# About this task
Every line of the records that holds the word "compose" should be copied out.

# Source data

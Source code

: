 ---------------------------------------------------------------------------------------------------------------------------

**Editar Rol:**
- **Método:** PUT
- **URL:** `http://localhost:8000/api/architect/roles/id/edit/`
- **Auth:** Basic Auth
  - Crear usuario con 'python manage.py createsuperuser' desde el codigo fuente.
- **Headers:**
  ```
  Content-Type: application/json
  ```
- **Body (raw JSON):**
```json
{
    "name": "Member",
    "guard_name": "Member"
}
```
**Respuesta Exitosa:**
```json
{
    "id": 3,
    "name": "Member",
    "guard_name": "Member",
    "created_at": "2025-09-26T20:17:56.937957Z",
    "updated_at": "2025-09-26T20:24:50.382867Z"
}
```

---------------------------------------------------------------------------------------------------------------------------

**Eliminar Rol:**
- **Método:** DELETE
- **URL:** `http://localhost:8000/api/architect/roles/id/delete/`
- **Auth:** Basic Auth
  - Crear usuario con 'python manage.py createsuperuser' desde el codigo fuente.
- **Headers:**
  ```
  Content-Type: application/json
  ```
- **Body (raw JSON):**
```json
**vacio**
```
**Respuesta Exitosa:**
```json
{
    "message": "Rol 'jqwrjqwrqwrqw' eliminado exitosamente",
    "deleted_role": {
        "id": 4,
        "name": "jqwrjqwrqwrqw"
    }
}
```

* * *

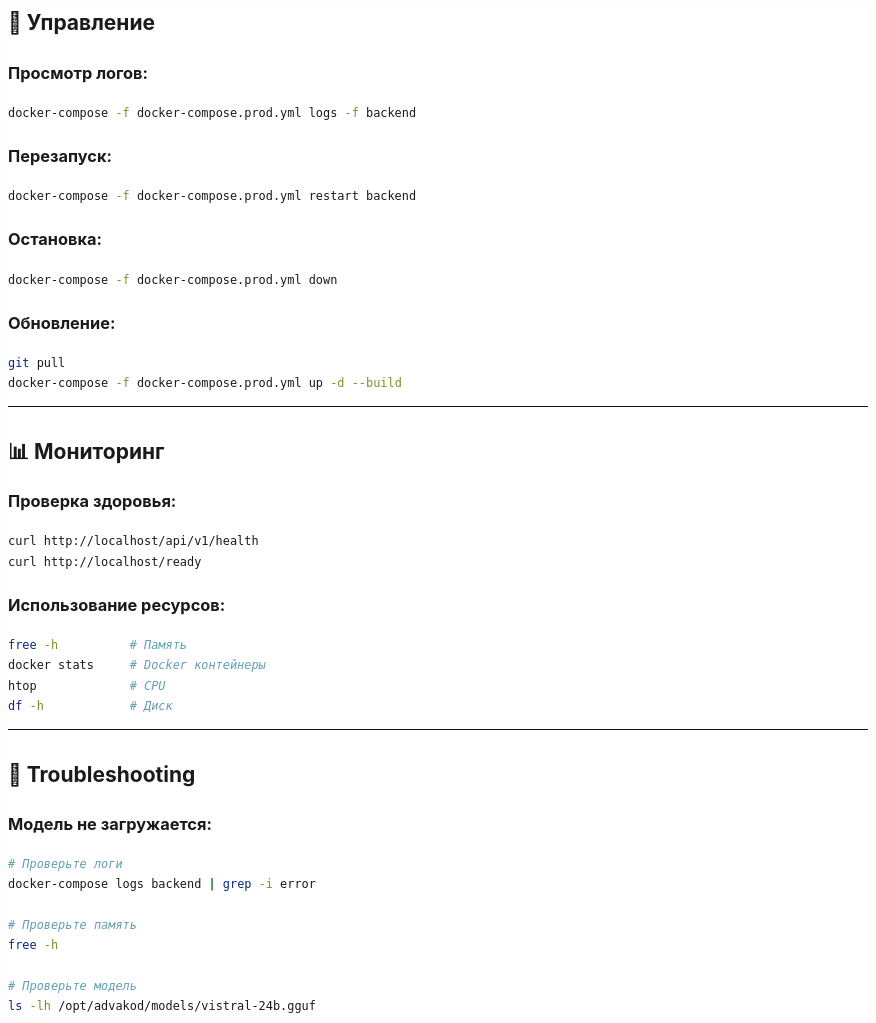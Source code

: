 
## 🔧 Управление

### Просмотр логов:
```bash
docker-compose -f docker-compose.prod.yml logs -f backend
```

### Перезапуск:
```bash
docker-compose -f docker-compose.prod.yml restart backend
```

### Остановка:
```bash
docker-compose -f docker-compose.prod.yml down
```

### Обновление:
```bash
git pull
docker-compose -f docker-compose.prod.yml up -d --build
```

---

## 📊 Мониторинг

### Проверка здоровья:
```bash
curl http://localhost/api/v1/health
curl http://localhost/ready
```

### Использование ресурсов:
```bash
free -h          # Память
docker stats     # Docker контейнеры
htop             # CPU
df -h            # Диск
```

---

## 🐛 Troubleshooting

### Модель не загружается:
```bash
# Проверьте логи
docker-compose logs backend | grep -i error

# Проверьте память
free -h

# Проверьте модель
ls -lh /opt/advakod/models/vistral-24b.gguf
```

# Solution for this exercise
docker-compose -f docker-compose.prod.yml logs -f backend
docker-compose -f docker-compose.prod.yml restart backend
docker-compose -f docker-compose.prod.yml down
docker-compose -f docker-compose.prod.yml up -d --build
docker-compose logs backend | grep -i error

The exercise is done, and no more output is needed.